An input for receiving a series of encoded audio data units having a plurality of encoded audio samples therein;
A decoding unit coupled to the input unit and configured to apply information regarding the validity of data; And
Only valid audio samples are provided, or
Where information regarding the validity of decoded audio samples is provided,
An output for providing decoded audio samples;
Including but not limited to:
Some audio data units contain information about the validity of the data,
The information is formatted as described in a method for receiving encoded audio data comprising information on the validity of the data according to claim 3. Decoder to provide.

When running on a computer,
Providing information about a coded audio data level describing the amount of data at the start of an invalid audio data unit,
Or providing information about a coded audio data level describing the amount of data at the end of the invalid audio data unit,
Or providing information about a coded audio data level describing both the amount of data at the beginning and end of an invalid audio data unit;
Wherein the encoded audio data is a series of coded audio data units, each coded audio data unit containing information regarding valid audio data, to provide information regarding the validity of the encoded audio data. A recording medium having stored thereon a computer program having a program code for performing the method.

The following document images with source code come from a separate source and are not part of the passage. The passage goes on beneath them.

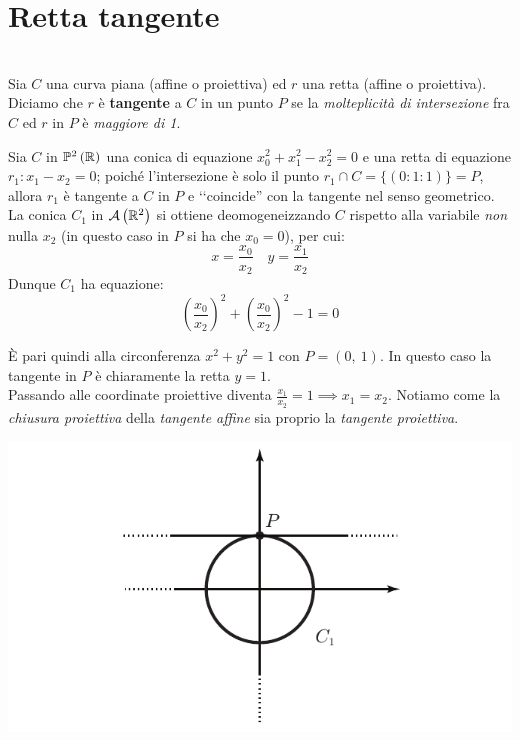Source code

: \section{Retta tangente}
\begin{define}~{}\\
Sia $C$ una curva piana (affine o proiettiva) ed $r$ una retta (affine o proiettiva). Diciamo che $r$ è \textbf{tangente}  a $C$ in un punto $P$ se la \textit{molteplicità di intersezione} fra $C$ ed $r$ in $P$ è \textit{maggiore di 1}.
\end{define}
\begin{example}	Sia $C$ in $\proj[2]{\realset}$ una conica di equazione $x_0^2+x_1^2-x_2^2=0$ e una retta di equazione $r_1\colon x_1-x_2=0$; poiché l'intersezione è solo il punto $r_1\cap C=\{(0\colon 1\colon 1)\}=P$, allora $r_1$ è tangente a $C$ in $P$ e ‘‘coincide'' con la tangente nel senso geometrico.\\
La conica $C_1$ in ${\mathcal{A}\left(\mathbb{R}^2\right)}$ si ottiene deomogeneizzando $C$ rispetto alla variabile \textit{non} nulla $x_2$ (in questo caso in $P$ si ha che $x_0=0$), per cui:
\begin{equation*}
		x=\frac{x_0}{x_2}\quad y=\frac{x_1}{x_2}
	\end{equation*}
	Dunque $C_1$ ha equazione:
	\begin{equation*}
		\left( \frac{x_0}{x_2} \right)^2 + \left( \frac{x_0}{x_2} \right)^2 -1 =0
	\end{equation*}
\begin{minipage}{0.75\textwidth}
È pari quindi alla circonferenza $x^2+y^2=1$ con $P=(0,\ 1)$. In questo caso la tangente in $P$ è chiaramente la retta $y=1$.\\
Passando alle coordinate proiettive diventa $\frac{x_1}{x_2}=1 \implies x_1=x_2$. Notiamo come la \textit{chiusura proiettiva} della \textit{tangente affine} sia proprio la \textit{tangente proiettiva}.
\end{minipage}
\hspace{-12mm}
\begin{minipage}{0.24\textwidth}
	\includegraphics[trim=0cm 0cm 0cm 0cm,clip,scale=0.50]{images/planecurve1.pdf}
\end{minipage}
\end{example}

When running on a computer,
Information about a coded audio data level describing the amount of data at the start of an invalid audio data unit,
Or information about a coded audio data level describing the amount of data at the end of the invalid audio data unit,
Or information about a coded audio data level describing both the amount of data at the beginning or end of an invalid audio data unit,
Receiving encoded data having a; And
Contains only samples that are not marked as invalid, or
Which contains all audio samples of the coded audio data unit and provides the application with information on which part of the data is valid,
Providing decoded output data;
And a computer program having a program code for performing a method for receiving encoded data comprising information concerning the validity of the data and providing decoded output data.